When we finally came together, it didn’t feel like sex. It felt like a wound being stitched from the inside.

I moved with her pace, her breath, her need—letting her guide the rhythm, letting her take back control of something she had lost long ago.

Her fingers tightened in my hair, her body arching into mine as a sound escaped her—half sob, half release. It wasn’t pleasure alone, it was grief burning out of her in waves.

By the time it ended, she was shaking in my arms. And I held her through every tremor.

When silence settled over the room, it felt different—gentler. The city lights leaked through the curtains, casting faint stripes across her skin.

She lay on my chest, breathing steadily for the first time all day.
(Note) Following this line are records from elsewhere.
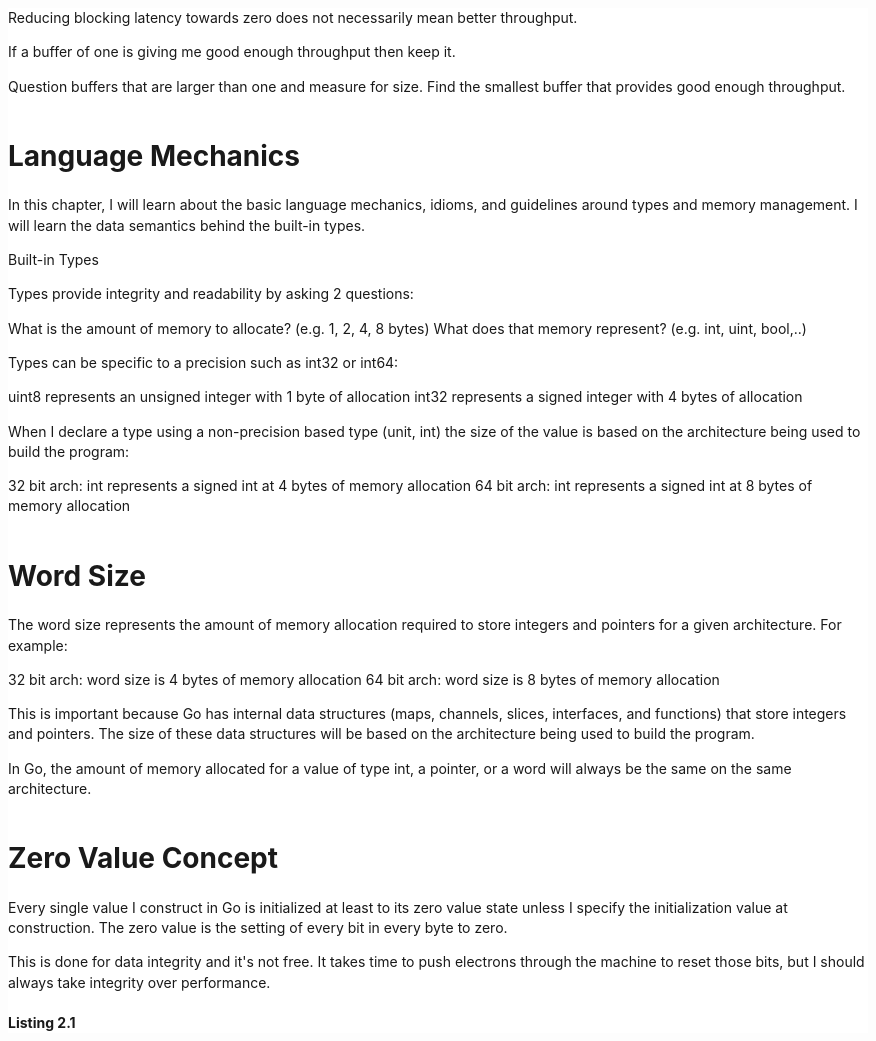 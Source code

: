 Reducing blocking latency towards zero does not necessarily mean better throughput.

If a buffer of one is giving me good enough throughput then keep it.

Question buffers that are larger than one and measure for size. Find the smallest buffer that provides good enough throughput.

# Language Mechanics

In this chapter, I will learn about the basic language mechanics, idioms, and guidelines around types and memory management. I will learn the data semantics behind the built-in types.

Built-in Types

Types provide integrity and readability by asking 2 questions:

What is the amount of memory to allocate? (e.g. 1, 2, 4, 8 bytes) What does that memory represent? (e.g. int, uint, bool,..)

Types can be specific to a precision such as int32 or int64:

uint8 represents an unsigned integer with 1 byte of allocation int32 represents a signed integer with 4 bytes of allocation

When I declare a type using a non-precision based type (unit, int) the size of the value is based on the architecture being used to build the program:

32 bit arch: int represents a signed int at 4 bytes of memory allocation 64 bit arch: int represents a signed int at 8 bytes of memory allocation

# Word Size

The word size represents the amount of memory allocation required to store integers and pointers for a given architecture. For example:

32 bit arch: word size is 4 bytes of memory allocation 64 bit arch: word size is 8 bytes of memory allocation

This is important because Go has internal data structures (maps, channels, slices, interfaces, and functions) that store integers and pointers. The size of these data structures will be based on the architecture being used to build the program.

In Go, the amount of memory allocated for a value of type int, a pointer, or a word will always be the same on the same architecture.

# Zero Value Concept

Every single value I construct in Go is initialized at least to its zero value state unless I specify the initialization value at construction. The zero value is the setting of every bit in every byte to zero.

This is done for data integrity and it's not free. It takes time to push electrons through the machine to reset those bits, but I should always take integrity over performance.

#### Listing 2.1
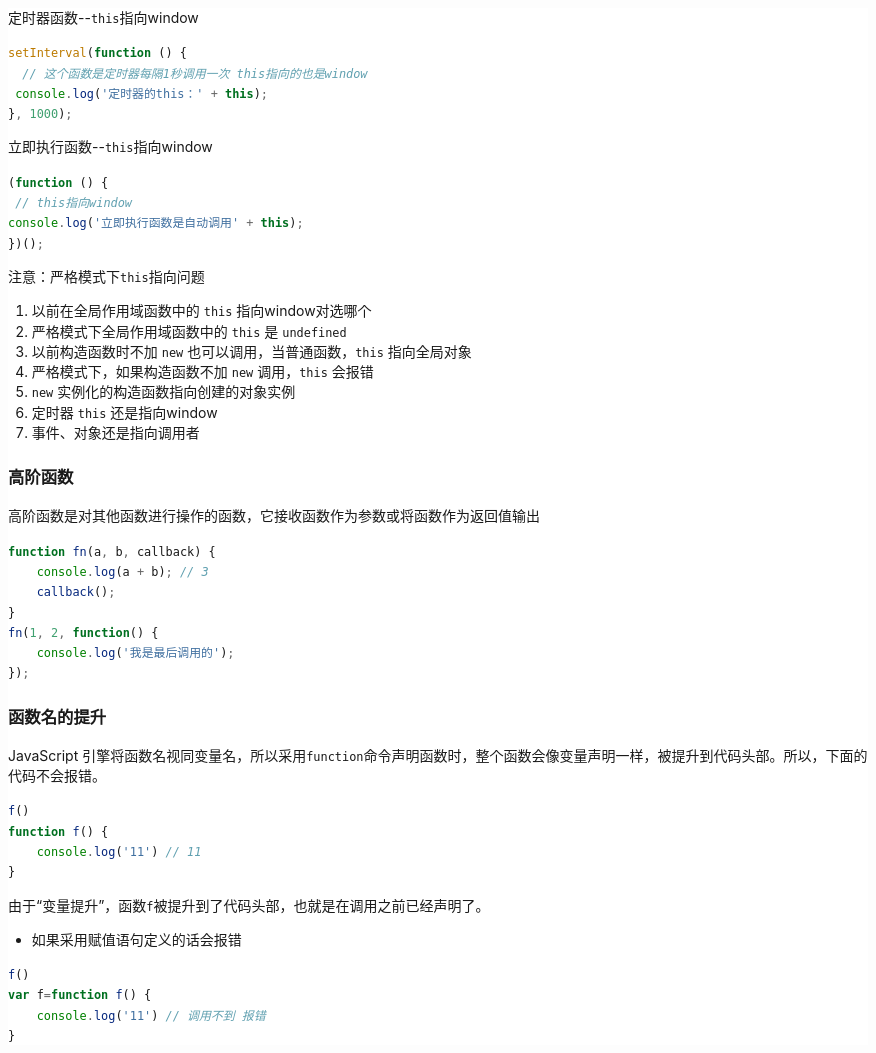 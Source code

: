 定时器函数--`this`指向window

```javascript
setInterval(function () {
  // 这个函数是定时器每隔1秒调用一次 this指向的也是window
 console.log('定时器的this：' + this);
}, 1000);
```

立即执行函数--`this`指向window

```javascript
(function () {
 // this指向window
console.log('立即执行函数是自动调用' + this);
})();
```

注意：严格模式下`this`指向问题

1. 以前在全局作用域函数中的 `this` 指向window对选哪个
2. 严格模式下全局作用域函数中的 `this` 是 `undefined` 
3. 以前构造函数时不加 `new` 也可以调用，当普通函数，`this` 指向全局对象
4. 严格模式下，如果构造函数不加 `new` 调用，`this` 会报错
5. `new` 实例化的构造函数指向创建的对象实例
6. 定时器 `this` 还是指向window
7. 事件、对象还是指向调用者

### 高阶函数

高阶函数是对其他函数进行操作的函数，它接收函数作为参数或将函数作为返回值输出

```javascript
function fn(a, b, callback) {
	console.log(a + b); // 3
	callback();
}
fn(1, 2, function() {
	console.log('我是最后调用的');
});
```

### 函数名的提升

JavaScript 引擎将函数名视同变量名，所以采用`function`命令声明函数时，整个函数会像变量声明一样，被提升到代码头部。所以，下面的代码不会报错。

```javascript
f()
function f() {
	console.log('11') // 11
}
```

由于“变量提升”，函数`f`被提升到了代码头部，也就是在调用之前已经声明了。

- 如果采用赋值语句定义的话会报错

```javascript
f()
var f=function f() {
	console.log('11') // 调用不到 报错
}
```
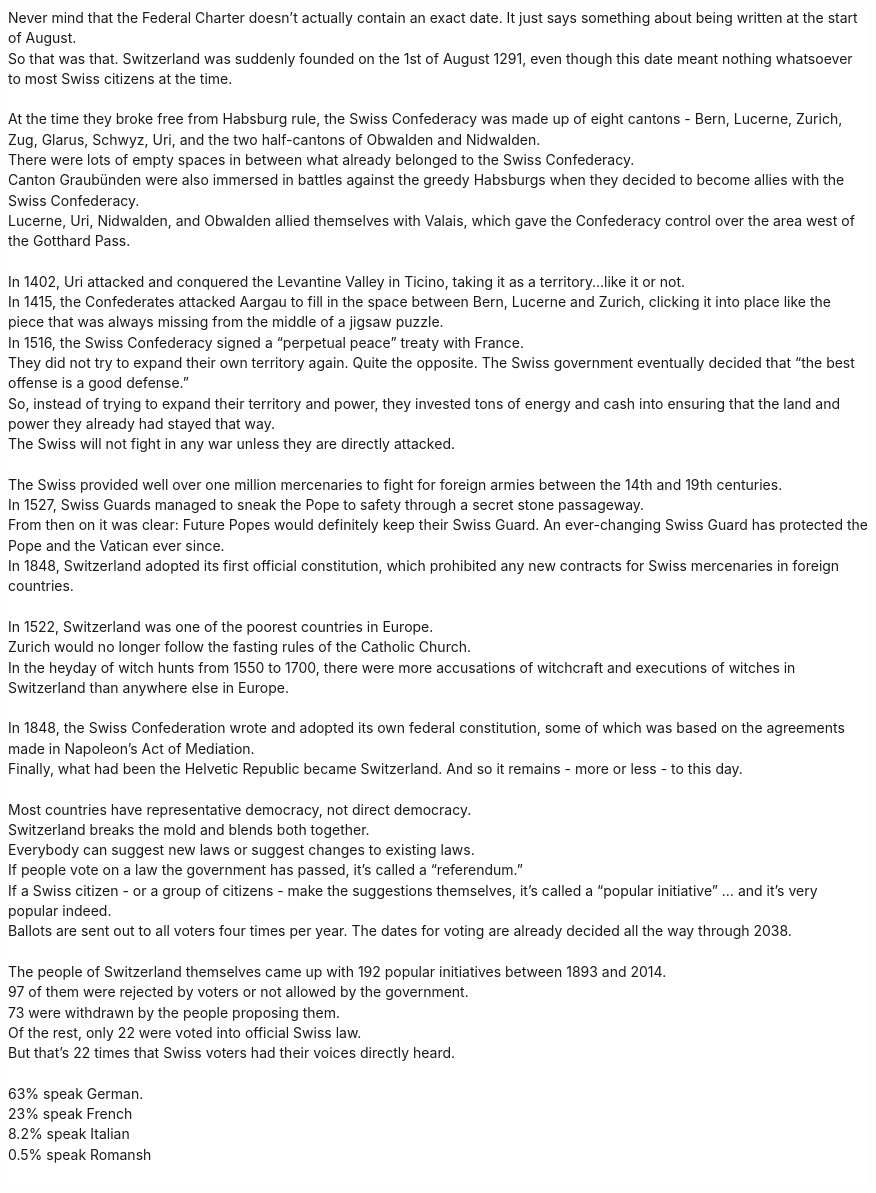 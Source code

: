 Never mind that the Federal Charter doesn’t actually contain an exact date. It just says something about being written at the start of August.<br>
So that was that. Switzerland was suddenly founded on the 1st of August 1291, even though this date meant nothing whatsoever to most Swiss citizens at the time.<br>
<br>
At the time they broke free from Habsburg rule, the Swiss Confederacy was made up of eight cantons - Bern, Lucerne, Zurich, Zug, Glarus, Schwyz, Uri, and the two half-cantons of Obwalden and Nidwalden.<br>
There were lots of empty spaces in between what already belonged to the Swiss Confederacy.<br>
Canton Graubünden were also immersed in battles against the greedy Habsburgs when they decided to become allies with the Swiss Confederacy.<br>
Lucerne, Uri, Nidwalden, and Obwalden allied themselves with Valais, which gave the Confederacy control over the area west of the Gotthard Pass.<br>
<br>
In 1402, Uri attacked and conquered the Levantine Valley in Ticino, taking it as a territory…like it or not.<br>
In 1415, the Confederates attacked Aargau to fill in the space between Bern, Lucerne and Zurich, clicking it into place like the piece that was always missing from the middle of a jigsaw puzzle.<br>
In 1516, the Swiss Confederacy signed a “perpetual peace” treaty with France.<br>
They did not try to expand their own territory again. Quite the opposite. The Swiss government eventually decided that “the best offense is a good defense.”<br>
So, instead of trying to expand their territory and power, they invested tons of energy and cash into ensuring that the land and power they already had stayed that way.<br>
The Swiss will not fight in any war unless they are directly attacked.<br>
<br>
The Swiss provided well over one million mercenaries to fight for foreign armies between the 14th and 19th centuries.<br>
In 1527, Swiss Guards managed to sneak the Pope to safety through a secret stone passageway.<br>
From then on it was clear: Future Popes would definitely keep their Swiss Guard. An ever-changing Swiss Guard has protected the Pope and the Vatican ever since.<br>
In 1848, Switzerland adopted its first official constitution, which prohibited any new contracts for Swiss mercenaries in foreign countries.<br>
<br>
In 1522, Switzerland was one of the poorest countries in Europe.<br>
Zurich would no longer follow the fasting rules of the Catholic Church.<br>
In the heyday of witch hunts from 1550 to 1700, there were more accusations of witchcraft and executions of witches in Switzerland than anywhere else in Europe.<br>
<br>
In 1848, the Swiss Confederation wrote and adopted its own federal constitution, some of which was based on the agreements made in Napoleon’s Act of Mediation.<br>
Finally, what had been the Helvetic Republic became Switzerland. And so it remains - more or less - to this day.<br>
<br>
Most countries have representative democracy, not direct democracy.<br>
Switzerland breaks the mold and blends both together.<br>
Everybody can suggest new laws or suggest changes to existing laws.<br>
If people vote on a law the government has passed, it’s called a “referendum.”<br>
If a Swiss citizen - or a group of citizens - make the suggestions themselves, it’s called a “popular initiative” … and it’s very popular indeed.<br>
Ballots are sent out to all voters four times per year. The dates for voting are already decided all the way through 2038.<br>
<br>
The people of Switzerland themselves came up with 192 popular initiatives between 1893 and 2014.<br>
97 of them were rejected by voters or not allowed by the government.<br>
73 were withdrawn by the people proposing them.<br>
Of the rest, only 22 were voted into official Swiss law.<br>
But that’s 22 times that Swiss voters had their voices directly heard.<br>
<br>
63% speak German.<br>
23% speak French<br>
8.2% speak Italian<br>
0.5% speak Romansh<br>
<br> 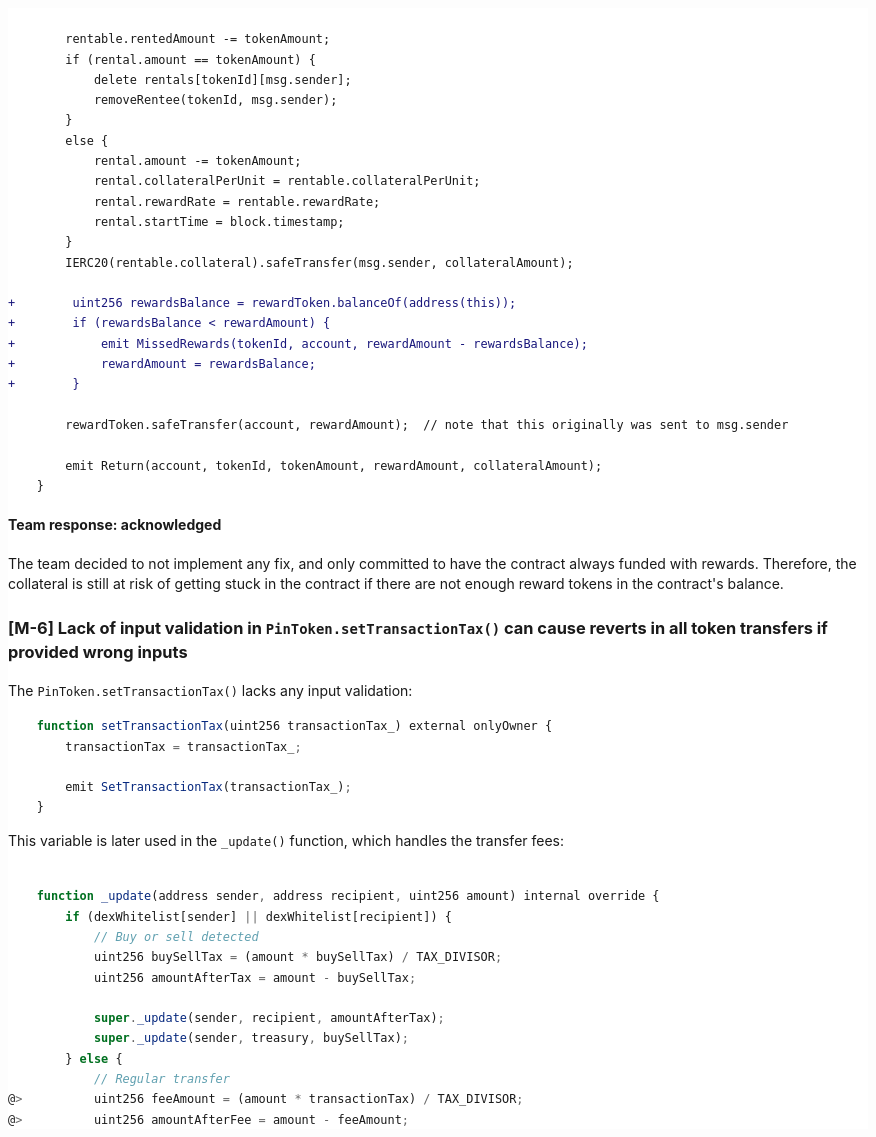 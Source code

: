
 ```diff

        rentable.rentedAmount -= tokenAmount;
        if (rental.amount == tokenAmount) {
            delete rentals[tokenId][msg.sender];
            removeRentee(tokenId, msg.sender);
        }
        else {
            rental.amount -= tokenAmount;
            rental.collateralPerUnit = rentable.collateralPerUnit;
            rental.rewardRate = rentable.rewardRate;
            rental.startTime = block.timestamp;
        }
        IERC20(rentable.collateral).safeTransfer(msg.sender, collateralAmount);

+        uint256 rewardsBalance = rewardToken.balanceOf(address(this));
+        if (rewardsBalance < rewardAmount) {
+            emit MissedRewards(tokenId, account, rewardAmount - rewardsBalance);
+            rewardAmount = rewardsBalance;
+        }

        rewardToken.safeTransfer(account, rewardAmount);  // note that this originally was sent to msg.sender

        emit Return(account, tokenId, tokenAmount, rewardAmount, collateralAmount);
    }

```

#### Team response: acknowledged

The team decided to not implement any fix, and only committed to have the contract always funded with rewards. 
Therefore, the collateral is still at risk of getting stuck in the contract if there are not enough reward tokens in the contract's balance. 

### [M-6] Lack of input validation in `PinToken.setTransactionTax()` can cause reverts in all token transfers if provided wrong inputs

The `PinToken.setTransactionTax()` lacks any input validation:

```javascript
    function setTransactionTax(uint256 transactionTax_) external onlyOwner {
        transactionTax = transactionTax_;

        emit SetTransactionTax(transactionTax_);
    }
```

This variable is later used in the `_update()` function, which handles the transfer fees:

```javascript

    function _update(address sender, address recipient, uint256 amount) internal override {
        if (dexWhitelist[sender] || dexWhitelist[recipient]) {
            // Buy or sell detected
            uint256 buySellTax = (amount * buySellTax) / TAX_DIVISOR;
            uint256 amountAfterTax = amount - buySellTax;

            super._update(sender, recipient, amountAfterTax);
            super._update(sender, treasury, buySellTax);
        } else {
            // Regular transfer
@>          uint256 feeAmount = (amount * transactionTax) / TAX_DIVISOR;
@>          uint256 amountAfterFee = amount - feeAmount;

```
“I was always just an obligation to him," she whispered into the darkness. "Someone he owed for sticking around."

I tightened my arm around her, kissing the top of her head.

“You were never just an obligation," I said, my voice rough, pulling her closer. "You were the view he refused to look at.”

She shifted, looking up at me. The frantic energy was gone, replaced by a somber exhaustion.

“I used to think if I loved him hard enough, he would become the man I needed," she confessed. "But you can't love someone into changing, can you?"

“No," I said. "You can't."

She closed her eyes, and within minutes, she was asleep.

But I lay awake.

I looked at her face, relaxed in sleep, free from the mask of bravery she wore for the world.

For years, I had stepped back. I had let Leon take the lead because he had the money, the ambition, the charisma. I thought I was doing the noble thing.

But looking at her now—broken by his indifference—I realized nobility was overrated.

I traced the line of her jaw with my thumb. She wasn't the same girl I had met ten years ago. She was scared now. Heavier with grief.

But she was also free.

And this time, I wasn't going to let her go. I wasn't going to be the friend on the sidelines anymore.

Leon had made his choice. Now, I was making mine.